DATA RECORDS =>
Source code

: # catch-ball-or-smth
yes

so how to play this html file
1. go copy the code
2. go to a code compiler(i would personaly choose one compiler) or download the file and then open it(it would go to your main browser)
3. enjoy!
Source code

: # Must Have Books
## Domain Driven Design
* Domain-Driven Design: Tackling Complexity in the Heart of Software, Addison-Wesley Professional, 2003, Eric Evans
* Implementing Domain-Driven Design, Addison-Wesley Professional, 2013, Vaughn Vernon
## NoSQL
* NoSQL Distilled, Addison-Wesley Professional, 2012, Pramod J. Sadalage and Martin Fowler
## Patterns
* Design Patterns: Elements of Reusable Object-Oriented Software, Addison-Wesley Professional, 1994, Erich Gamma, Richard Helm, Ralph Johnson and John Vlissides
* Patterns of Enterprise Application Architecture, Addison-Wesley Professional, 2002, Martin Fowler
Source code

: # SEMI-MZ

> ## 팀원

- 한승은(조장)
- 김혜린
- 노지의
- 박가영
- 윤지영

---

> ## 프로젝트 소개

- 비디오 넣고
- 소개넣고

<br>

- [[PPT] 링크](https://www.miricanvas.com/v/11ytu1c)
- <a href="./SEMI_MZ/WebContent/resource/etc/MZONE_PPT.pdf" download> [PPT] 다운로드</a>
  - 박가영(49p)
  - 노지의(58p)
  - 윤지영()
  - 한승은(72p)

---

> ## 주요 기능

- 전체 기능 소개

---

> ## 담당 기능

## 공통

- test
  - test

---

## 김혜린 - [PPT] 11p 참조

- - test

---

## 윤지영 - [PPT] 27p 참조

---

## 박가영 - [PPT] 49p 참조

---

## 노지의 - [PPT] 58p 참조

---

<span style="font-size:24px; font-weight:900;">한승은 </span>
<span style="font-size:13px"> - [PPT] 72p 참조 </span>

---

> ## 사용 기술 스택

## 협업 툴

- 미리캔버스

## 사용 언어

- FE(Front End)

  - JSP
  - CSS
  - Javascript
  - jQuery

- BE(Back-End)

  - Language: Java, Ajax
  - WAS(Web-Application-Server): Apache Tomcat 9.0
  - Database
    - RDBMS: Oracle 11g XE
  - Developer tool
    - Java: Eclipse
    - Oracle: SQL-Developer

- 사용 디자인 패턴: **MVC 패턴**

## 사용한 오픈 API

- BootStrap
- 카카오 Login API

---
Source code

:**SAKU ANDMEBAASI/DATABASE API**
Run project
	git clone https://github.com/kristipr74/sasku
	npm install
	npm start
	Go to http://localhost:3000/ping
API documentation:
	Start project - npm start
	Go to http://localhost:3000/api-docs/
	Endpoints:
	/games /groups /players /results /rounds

AIM OF THE TASK =>
Scan the lines above for "font", then copy every one that has it.

TASK SOLUTION =>
<span style="font-size:24px; font-weight:900;">한승은 </span>
<span style="font-size:13px"> - [PPT] 72p 참조 </span>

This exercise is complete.